● **To do**:
Both the line with "git clone https://github.com/Pirontechv/Bitchain/gitian.sigs.git" and the line with "Write release notes." in the records below must appear in the output, along with every line between them, exactly and with nothing added.

━━━━━ Data shown

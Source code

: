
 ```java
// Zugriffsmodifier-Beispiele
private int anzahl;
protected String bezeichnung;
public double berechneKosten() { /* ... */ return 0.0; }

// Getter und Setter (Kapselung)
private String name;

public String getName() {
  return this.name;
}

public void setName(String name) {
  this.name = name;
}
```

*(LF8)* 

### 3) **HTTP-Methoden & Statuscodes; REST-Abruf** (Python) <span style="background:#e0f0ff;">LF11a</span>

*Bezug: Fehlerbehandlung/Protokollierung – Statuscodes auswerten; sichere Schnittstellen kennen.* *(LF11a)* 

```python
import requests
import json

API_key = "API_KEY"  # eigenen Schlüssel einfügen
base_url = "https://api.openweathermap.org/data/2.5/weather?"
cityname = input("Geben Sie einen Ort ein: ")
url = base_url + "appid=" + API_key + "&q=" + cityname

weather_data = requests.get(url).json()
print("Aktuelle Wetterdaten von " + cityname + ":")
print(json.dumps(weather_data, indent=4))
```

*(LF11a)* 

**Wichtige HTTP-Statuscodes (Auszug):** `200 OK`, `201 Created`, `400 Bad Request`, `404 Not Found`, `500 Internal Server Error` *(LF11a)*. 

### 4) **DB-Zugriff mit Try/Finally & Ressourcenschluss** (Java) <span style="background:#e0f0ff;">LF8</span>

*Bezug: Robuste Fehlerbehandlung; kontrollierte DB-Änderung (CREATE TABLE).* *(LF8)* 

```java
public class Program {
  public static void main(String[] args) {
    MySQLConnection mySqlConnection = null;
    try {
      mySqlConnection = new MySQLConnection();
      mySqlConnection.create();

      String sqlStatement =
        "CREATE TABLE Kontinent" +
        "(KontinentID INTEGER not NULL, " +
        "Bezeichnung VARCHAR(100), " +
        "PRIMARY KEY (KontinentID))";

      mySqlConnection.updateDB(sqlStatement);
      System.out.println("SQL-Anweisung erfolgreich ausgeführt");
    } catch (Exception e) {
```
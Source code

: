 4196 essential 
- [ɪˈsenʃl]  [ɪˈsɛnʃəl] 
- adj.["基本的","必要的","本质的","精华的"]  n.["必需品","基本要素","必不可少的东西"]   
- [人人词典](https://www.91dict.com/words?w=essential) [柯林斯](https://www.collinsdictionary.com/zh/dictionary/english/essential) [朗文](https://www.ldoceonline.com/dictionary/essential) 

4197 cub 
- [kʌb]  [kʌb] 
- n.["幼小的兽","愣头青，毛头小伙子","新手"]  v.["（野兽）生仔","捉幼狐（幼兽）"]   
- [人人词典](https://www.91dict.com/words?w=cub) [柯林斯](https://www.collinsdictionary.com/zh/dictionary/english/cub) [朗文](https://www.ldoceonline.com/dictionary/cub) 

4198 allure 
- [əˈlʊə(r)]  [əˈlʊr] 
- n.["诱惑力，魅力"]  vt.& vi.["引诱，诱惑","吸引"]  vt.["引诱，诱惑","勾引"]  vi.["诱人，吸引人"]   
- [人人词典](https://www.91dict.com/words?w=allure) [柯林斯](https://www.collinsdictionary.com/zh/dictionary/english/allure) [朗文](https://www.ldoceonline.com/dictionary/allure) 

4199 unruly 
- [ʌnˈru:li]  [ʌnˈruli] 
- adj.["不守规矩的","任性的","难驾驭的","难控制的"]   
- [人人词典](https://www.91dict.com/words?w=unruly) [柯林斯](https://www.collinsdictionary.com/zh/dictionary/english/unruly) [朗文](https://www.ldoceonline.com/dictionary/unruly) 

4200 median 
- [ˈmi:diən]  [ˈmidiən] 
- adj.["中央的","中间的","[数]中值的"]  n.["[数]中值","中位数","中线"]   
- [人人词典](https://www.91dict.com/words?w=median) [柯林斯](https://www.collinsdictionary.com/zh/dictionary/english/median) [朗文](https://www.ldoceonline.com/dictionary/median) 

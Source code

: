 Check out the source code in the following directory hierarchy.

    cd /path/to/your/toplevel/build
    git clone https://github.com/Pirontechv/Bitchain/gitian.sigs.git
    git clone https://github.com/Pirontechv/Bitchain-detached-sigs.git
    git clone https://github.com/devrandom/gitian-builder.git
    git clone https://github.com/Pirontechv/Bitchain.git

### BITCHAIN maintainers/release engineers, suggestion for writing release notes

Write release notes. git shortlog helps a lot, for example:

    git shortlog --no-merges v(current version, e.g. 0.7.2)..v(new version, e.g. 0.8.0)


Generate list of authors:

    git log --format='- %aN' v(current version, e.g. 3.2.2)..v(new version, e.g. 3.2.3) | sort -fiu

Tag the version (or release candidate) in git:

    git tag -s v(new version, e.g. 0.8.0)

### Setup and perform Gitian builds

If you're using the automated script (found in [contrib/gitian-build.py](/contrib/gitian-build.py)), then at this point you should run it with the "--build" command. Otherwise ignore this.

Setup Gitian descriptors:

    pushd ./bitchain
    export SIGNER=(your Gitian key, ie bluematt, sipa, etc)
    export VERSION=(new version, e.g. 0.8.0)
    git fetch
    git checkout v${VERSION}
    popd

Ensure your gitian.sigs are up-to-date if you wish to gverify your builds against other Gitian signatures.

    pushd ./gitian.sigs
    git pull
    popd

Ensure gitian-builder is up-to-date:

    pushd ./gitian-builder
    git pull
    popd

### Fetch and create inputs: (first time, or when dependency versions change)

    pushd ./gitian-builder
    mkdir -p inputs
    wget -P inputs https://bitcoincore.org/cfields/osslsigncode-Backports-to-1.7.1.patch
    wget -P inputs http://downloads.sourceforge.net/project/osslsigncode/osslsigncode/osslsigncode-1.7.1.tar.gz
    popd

━━━━━━━━━━
━━━━━ Data shown

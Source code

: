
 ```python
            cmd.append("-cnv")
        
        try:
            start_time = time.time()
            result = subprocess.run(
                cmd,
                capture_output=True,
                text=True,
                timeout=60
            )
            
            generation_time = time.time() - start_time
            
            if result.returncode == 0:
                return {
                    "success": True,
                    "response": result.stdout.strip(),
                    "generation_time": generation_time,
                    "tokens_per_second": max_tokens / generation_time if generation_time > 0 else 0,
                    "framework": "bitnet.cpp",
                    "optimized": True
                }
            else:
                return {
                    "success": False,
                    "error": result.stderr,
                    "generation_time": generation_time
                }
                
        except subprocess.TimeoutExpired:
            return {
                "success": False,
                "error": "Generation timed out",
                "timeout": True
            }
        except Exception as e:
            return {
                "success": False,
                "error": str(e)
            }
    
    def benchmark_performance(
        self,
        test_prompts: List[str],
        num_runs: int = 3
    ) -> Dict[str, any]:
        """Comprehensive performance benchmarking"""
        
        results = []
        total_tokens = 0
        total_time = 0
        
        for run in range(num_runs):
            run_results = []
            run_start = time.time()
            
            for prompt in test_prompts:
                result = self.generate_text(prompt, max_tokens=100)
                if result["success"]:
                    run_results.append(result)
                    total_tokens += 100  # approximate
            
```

━━━━━━━━━━
━━━━━ Data shown

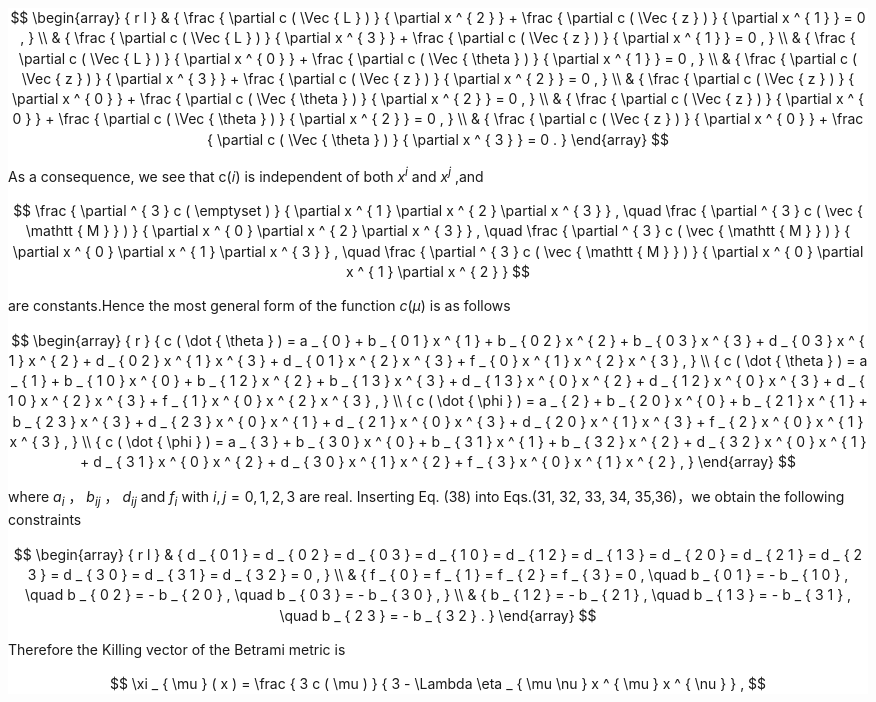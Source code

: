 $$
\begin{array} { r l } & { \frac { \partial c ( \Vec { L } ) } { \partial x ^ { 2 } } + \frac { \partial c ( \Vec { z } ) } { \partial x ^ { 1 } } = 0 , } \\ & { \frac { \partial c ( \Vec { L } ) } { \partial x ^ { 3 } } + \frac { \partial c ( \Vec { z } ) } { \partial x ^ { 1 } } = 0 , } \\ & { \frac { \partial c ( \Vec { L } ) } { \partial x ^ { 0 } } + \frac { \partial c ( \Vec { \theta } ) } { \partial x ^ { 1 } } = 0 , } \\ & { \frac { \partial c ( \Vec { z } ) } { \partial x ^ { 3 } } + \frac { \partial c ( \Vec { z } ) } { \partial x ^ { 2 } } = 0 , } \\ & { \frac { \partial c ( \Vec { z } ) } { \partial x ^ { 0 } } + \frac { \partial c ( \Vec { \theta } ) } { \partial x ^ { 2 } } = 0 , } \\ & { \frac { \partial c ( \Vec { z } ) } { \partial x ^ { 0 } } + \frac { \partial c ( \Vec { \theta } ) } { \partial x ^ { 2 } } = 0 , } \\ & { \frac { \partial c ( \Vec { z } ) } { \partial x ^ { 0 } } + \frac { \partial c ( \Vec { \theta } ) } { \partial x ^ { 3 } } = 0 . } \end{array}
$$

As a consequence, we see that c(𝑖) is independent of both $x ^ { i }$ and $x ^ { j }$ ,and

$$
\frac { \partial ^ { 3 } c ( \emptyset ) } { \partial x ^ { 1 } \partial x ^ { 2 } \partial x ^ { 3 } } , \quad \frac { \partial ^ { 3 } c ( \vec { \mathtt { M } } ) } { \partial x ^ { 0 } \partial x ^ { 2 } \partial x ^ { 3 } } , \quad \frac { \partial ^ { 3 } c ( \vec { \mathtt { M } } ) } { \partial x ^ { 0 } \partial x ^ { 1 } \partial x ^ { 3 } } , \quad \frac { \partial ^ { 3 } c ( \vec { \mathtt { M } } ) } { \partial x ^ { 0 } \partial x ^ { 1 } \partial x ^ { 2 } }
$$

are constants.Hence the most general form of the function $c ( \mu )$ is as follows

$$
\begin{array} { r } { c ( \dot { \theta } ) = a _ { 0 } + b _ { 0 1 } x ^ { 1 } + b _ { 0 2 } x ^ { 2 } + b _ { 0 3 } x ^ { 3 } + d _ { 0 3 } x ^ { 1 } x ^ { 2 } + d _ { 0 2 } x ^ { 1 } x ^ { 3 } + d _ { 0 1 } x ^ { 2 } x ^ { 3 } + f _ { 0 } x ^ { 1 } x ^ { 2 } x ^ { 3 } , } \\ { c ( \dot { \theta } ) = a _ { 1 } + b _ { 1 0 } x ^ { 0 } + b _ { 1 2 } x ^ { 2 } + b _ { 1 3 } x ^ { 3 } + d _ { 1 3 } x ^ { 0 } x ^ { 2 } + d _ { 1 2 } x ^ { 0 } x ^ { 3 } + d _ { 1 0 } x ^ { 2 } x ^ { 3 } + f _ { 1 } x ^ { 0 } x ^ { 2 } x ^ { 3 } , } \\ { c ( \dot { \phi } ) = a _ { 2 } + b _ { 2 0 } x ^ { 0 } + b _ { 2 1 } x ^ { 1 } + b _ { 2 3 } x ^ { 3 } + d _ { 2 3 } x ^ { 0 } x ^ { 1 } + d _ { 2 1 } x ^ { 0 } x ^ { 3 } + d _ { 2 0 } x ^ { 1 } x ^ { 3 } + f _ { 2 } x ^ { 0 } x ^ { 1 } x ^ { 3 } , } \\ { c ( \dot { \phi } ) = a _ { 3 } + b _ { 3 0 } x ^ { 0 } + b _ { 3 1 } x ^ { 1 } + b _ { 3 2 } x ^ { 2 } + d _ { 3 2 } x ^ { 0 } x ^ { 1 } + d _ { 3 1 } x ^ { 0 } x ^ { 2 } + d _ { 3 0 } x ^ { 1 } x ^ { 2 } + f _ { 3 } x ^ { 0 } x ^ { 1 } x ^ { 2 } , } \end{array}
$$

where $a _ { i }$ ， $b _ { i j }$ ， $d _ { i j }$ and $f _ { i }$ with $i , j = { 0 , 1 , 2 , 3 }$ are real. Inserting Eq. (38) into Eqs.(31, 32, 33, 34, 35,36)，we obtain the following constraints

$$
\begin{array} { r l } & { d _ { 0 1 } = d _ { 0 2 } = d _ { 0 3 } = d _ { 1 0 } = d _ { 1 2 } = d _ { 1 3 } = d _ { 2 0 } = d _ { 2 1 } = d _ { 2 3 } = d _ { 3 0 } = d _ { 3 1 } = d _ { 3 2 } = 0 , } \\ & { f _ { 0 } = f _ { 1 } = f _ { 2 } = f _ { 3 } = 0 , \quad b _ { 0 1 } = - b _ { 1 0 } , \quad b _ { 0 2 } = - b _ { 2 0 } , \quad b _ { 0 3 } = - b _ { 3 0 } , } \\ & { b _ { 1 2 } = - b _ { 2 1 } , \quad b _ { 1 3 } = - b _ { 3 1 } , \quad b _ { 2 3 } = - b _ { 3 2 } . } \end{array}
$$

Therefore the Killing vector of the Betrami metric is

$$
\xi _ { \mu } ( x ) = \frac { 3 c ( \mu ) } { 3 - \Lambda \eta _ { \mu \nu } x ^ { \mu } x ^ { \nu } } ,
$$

━━━━━━━━━━

● **Reply**:
    git clone https://github.com/Pirontechv/Bitchain/gitian.sigs.git
    git clone https://github.com/Pirontechv/Bitchain-detached-sigs.git
    git clone https://github.com/devrandom/gitian-builder.git
    git clone https://github.com/Pirontechv/Bitchain.git

### BITCHAIN maintainers/release engineers, suggestion for writing release notes

Write release notes. git shortlog helps a lot, for example:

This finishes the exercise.